Jason Davis of Lane County Public Health said that keeping so many people under one roof is a risk during the pandemic, but they are weighing that risk against the possibility of homeless individuals losing access to medical care and other resources. 

RELATED: TEMPORARY HOMELESS SHELTERS MAY HELP SLOW SPREAD OF COVID-19

Still, some homeless people are concerned. 

"Sticking us in one room, when we are going around saying, 'We need social distancing, everyone needs to be six feet apart,' putting everyone all in one room where anyone could be contagious while being asymptomatic, that's giving us the hose," said Zachary Nelson, who is unhoused.

Neil Hirschowitz is worried about security in the facilities. 

"Shelters are a good thing, but what we need to do is shelter the people in shelters from the thieves inside and open organic, cooperative self-sustaining shelters," he said. 

Nonprofit Occupy Medical will be screening the health of the residents. Those who are showing coronavirus symptoms will stay separate from others. 

Officials said the cost of the shelters is coming from the county's reserves, though they are hopeful they will be reimbursed by state and federal funds.

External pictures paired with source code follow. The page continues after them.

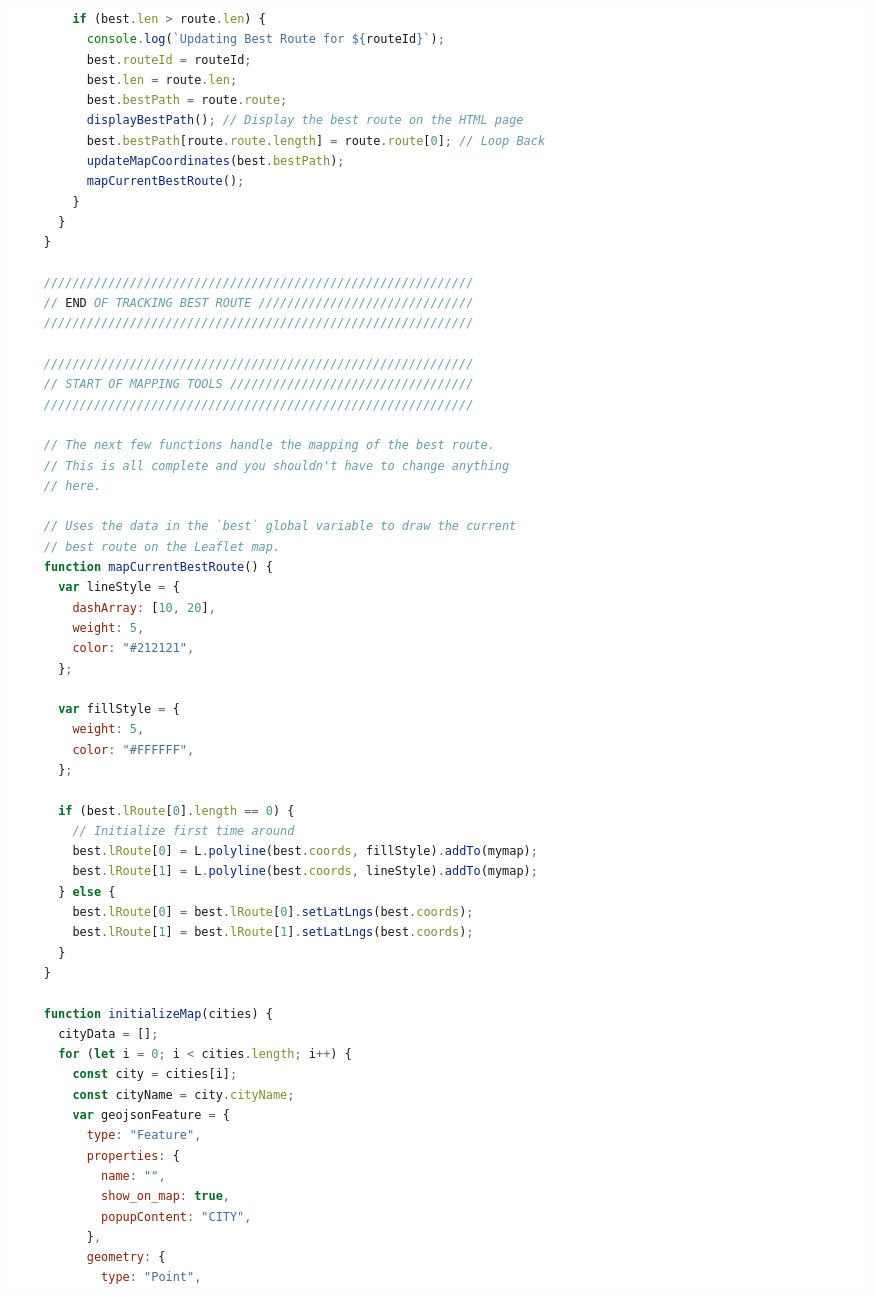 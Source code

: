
 ```js
         if (best.len > route.len) {
           console.log(`Updating Best Route for ${routeId}`);
           best.routeId = routeId;
           best.len = route.len;
           best.bestPath = route.route;
           displayBestPath(); // Display the best route on the HTML page
           best.bestPath[route.route.length] = route.route[0]; // Loop Back
           updateMapCoordinates(best.bestPath); 
           mapCurrentBestRoute();
         }
       }
     }
   
     ////////////////////////////////////////////////////////////
     // END OF TRACKING BEST ROUTE //////////////////////////////
     ////////////////////////////////////////////////////////////
   
     ////////////////////////////////////////////////////////////
     // START OF MAPPING TOOLS //////////////////////////////////
     ////////////////////////////////////////////////////////////
   
     // The next few functions handle the mapping of the best route.
     // This is all complete and you shouldn't have to change anything
     // here.
   
     // Uses the data in the `best` global variable to draw the current
     // best route on the Leaflet map.
     function mapCurrentBestRoute() {
       var lineStyle = {
         dashArray: [10, 20],
         weight: 5,
         color: "#212121",
       };
   
       var fillStyle = {
         weight: 5,
         color: "#FFFFFF",
       };
   
       if (best.lRoute[0].length == 0) {
         // Initialize first time around
         best.lRoute[0] = L.polyline(best.coords, fillStyle).addTo(mymap);
         best.lRoute[1] = L.polyline(best.coords, lineStyle).addTo(mymap);
       } else {
         best.lRoute[0] = best.lRoute[0].setLatLngs(best.coords);
         best.lRoute[1] = best.lRoute[1].setLatLngs(best.coords);
       }
     }
   
     function initializeMap(cities) {
       cityData = [];
       for (let i = 0; i < cities.length; i++) {
         const city = cities[i];
         const cityName = city.cityName;
         var geojsonFeature = {
           type: "Feature",
           properties: {
             name: "",
             show_on_map: true,
             popupContent: "CITY",
           },
           geometry: {
             type: "Point",
```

Meanwhile, the county's smaller communities are also considering solutions. Florence and Oakridge reported that they have yet to run into issues with the homeless community congregating. 

Cottage Grove has opened several public bathrooms for day use. 

"The approach that we took was not to try and consolidate them, to bring the homeless community to a certain place, because then we are putting them more at risk. So it's wherever they are at right now that is probably their best defense," said Mayor Jeff Gowing.